[Saved data entries]
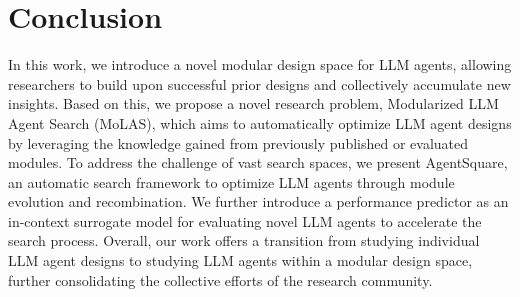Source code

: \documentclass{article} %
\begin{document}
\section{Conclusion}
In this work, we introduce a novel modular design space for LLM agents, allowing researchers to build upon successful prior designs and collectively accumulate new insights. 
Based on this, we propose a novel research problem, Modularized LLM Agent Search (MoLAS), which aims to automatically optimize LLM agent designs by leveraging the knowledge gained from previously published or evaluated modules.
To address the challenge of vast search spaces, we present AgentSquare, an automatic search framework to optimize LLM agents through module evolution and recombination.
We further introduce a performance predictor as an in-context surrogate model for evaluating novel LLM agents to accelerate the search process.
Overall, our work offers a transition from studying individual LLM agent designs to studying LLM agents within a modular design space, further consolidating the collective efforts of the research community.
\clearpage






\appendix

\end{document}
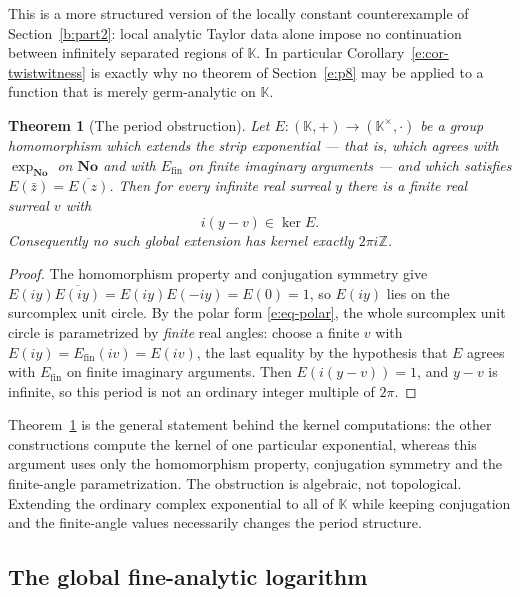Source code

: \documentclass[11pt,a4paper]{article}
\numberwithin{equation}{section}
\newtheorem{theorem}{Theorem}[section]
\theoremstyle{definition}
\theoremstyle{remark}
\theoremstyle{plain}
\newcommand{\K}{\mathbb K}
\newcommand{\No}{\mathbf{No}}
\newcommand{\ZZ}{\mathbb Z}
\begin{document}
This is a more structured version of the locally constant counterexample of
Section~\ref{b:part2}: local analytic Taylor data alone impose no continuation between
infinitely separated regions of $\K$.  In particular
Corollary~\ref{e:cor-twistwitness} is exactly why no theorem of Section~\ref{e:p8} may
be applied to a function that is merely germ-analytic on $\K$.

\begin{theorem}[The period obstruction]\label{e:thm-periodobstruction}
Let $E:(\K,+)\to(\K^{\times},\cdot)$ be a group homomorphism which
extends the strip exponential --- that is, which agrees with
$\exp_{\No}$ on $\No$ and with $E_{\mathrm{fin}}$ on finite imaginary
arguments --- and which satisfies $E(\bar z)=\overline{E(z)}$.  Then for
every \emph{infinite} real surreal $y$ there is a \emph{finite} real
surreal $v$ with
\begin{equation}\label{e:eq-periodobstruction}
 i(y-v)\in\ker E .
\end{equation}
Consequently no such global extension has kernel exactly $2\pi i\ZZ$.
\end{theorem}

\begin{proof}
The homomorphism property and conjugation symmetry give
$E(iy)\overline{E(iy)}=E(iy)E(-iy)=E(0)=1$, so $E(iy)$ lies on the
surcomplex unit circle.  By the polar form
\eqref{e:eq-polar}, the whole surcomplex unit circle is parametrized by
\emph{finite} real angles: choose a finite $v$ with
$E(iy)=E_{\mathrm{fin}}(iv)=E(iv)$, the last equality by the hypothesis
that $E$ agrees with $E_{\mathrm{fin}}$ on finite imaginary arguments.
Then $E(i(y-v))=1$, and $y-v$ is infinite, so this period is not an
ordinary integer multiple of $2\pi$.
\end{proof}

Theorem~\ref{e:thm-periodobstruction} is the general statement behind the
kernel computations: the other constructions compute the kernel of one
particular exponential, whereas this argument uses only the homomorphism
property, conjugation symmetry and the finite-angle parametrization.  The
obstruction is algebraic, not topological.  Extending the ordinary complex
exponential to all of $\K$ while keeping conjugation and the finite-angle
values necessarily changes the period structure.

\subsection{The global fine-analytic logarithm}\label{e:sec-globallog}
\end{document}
==
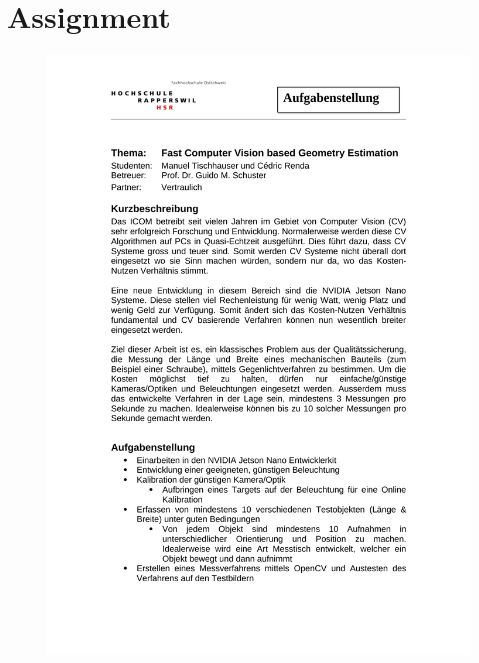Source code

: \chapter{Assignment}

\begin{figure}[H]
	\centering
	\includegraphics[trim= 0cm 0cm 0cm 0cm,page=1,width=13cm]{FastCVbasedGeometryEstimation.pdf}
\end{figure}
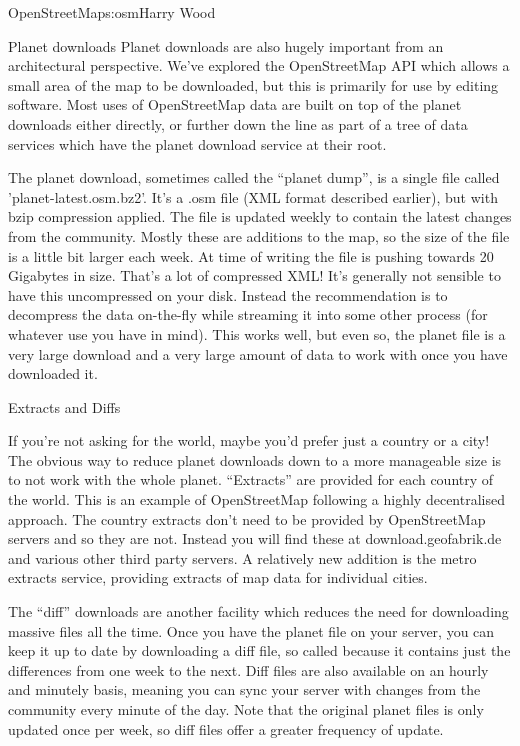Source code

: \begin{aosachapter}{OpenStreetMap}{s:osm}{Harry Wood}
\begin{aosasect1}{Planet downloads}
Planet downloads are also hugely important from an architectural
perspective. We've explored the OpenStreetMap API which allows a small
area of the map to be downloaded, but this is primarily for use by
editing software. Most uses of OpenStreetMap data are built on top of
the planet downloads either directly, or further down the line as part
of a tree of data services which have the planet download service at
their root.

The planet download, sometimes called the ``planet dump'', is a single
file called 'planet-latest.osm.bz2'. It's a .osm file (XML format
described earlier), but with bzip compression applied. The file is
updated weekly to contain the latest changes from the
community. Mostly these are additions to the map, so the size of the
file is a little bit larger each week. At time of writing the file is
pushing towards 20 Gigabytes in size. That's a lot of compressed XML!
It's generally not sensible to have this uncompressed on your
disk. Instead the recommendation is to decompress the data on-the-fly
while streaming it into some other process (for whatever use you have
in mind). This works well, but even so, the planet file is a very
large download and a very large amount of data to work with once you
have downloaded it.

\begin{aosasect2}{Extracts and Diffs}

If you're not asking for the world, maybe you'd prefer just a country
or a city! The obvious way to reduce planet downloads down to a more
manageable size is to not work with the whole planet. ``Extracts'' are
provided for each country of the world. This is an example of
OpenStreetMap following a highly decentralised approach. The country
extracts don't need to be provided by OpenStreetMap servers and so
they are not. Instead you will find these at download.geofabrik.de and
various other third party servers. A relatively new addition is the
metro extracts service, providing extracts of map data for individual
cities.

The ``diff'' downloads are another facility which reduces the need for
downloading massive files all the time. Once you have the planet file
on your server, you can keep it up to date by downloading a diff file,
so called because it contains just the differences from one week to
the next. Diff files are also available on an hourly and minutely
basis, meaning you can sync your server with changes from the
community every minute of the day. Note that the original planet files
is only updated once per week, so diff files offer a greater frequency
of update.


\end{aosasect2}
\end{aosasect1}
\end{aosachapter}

▶ _The problem_: Among the lines above, find each one containing the string "files" and copy it.

▶ _Task response_:
downloading massive files all the time. Once you have the planet file
the next. Diff files are also available on an hourly and minutely
community every minute of the day. Note that the original planet files
is only updated once per week, so diff files offer a greater frequency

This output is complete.